Back in March, I discussed the Half Life of the Dollar. In that article, I pointed out that the USD has been losing half of it's value every four years… and that trend remains solidly in place. But currency value decay, like radioactive decay, only appears smooth and steady when you stand back and look at the overall curve. Examined in fine detail, it comes in fits and starts, and with plenty of ups and downs!
A short-term uptrend in the midst of a long-term decline is known as a bear market rally. What might such a rally look like this time?
The USD's 200 day moving average is now 20.6 mg, implying a $1510 gold price – a level we have almost reached. If that resistance level is tested and holds, the rally may be over soon.
But when the USD hit its all-time low of 16.4 mg on September 6th, it was almost 24% below the level predicted by the half-life decay curve. In order to return to the curve, the dollar would have to rally to 21.4 mg – equivalent to a gold price of $1450 in USD. And there is no reason a rally should stop there; some overshoot should probably be expected before gravity reasserts itself and the USD resumes its downward trend. An "equal and opposite" over reaction of 24% could carry the USD to 26.5 mg – equivalent to a gold price of $1172.
Concerns about Europe and a global economic slowdown are causing investors to shift away from risk and towards the safety of cash positions. For some, this means liquidating gold positions.

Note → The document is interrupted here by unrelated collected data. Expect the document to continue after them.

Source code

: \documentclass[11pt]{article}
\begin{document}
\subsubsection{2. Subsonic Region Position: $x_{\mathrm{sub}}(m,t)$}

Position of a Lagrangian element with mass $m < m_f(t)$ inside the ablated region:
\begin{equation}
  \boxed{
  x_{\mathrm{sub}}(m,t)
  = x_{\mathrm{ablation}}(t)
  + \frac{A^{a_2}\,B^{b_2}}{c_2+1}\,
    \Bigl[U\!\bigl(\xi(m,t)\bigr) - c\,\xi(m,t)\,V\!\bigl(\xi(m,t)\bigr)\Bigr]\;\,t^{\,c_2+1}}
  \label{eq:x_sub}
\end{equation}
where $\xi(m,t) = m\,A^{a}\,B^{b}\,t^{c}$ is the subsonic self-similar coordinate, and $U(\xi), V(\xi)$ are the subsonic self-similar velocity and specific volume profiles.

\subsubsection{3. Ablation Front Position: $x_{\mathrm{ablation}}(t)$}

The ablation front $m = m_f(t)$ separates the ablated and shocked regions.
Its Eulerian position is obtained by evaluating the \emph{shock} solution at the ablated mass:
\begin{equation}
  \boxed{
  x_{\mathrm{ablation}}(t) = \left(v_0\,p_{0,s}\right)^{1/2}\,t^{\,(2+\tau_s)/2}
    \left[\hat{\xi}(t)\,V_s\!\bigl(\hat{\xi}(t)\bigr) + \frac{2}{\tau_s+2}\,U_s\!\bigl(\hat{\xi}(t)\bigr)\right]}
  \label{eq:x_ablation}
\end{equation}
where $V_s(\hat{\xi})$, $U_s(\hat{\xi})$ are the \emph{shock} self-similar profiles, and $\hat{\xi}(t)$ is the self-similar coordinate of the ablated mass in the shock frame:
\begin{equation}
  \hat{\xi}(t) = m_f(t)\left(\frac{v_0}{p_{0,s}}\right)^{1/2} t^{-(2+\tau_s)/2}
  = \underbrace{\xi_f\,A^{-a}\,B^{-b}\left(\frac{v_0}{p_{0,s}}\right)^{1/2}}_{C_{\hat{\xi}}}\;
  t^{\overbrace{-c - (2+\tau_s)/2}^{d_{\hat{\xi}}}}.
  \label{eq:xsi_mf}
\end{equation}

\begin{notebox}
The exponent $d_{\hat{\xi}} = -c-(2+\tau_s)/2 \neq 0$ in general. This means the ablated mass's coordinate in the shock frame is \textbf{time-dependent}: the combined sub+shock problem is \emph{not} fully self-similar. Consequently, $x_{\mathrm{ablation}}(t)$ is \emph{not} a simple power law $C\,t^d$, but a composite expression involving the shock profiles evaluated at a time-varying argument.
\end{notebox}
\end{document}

But for many, it means adding to gold positions. Metals without gold's monetary pedigree, especially silver and platinum, will probably trade lower in gold terms, creating significant buying opportunities. Resource stocks may also be hit hard, giving buyers a chance to scoop them up at bargain prices.
There are absolutely no signs of any real fiscal or monetary reforms anywhere in the world. Even the Swiss have abandoned their conservative economics and pegged the CHF to the EUR – tying their currency to a sinking ship. The tsunami of money creation I expect to see in the next few years will sweep all of the world's government controlled currencies to new lows… And you want to be on the high ground of gold and other tangible assets when that wave hits.
Take full advantage of this rally in the USD, EUR, and other paper currencies to maximize your risk-free gold holdings and increase your exposure to assets that will grow in gold value as governments seek to outdo each other in providing economic "stimulus" in the months ahead.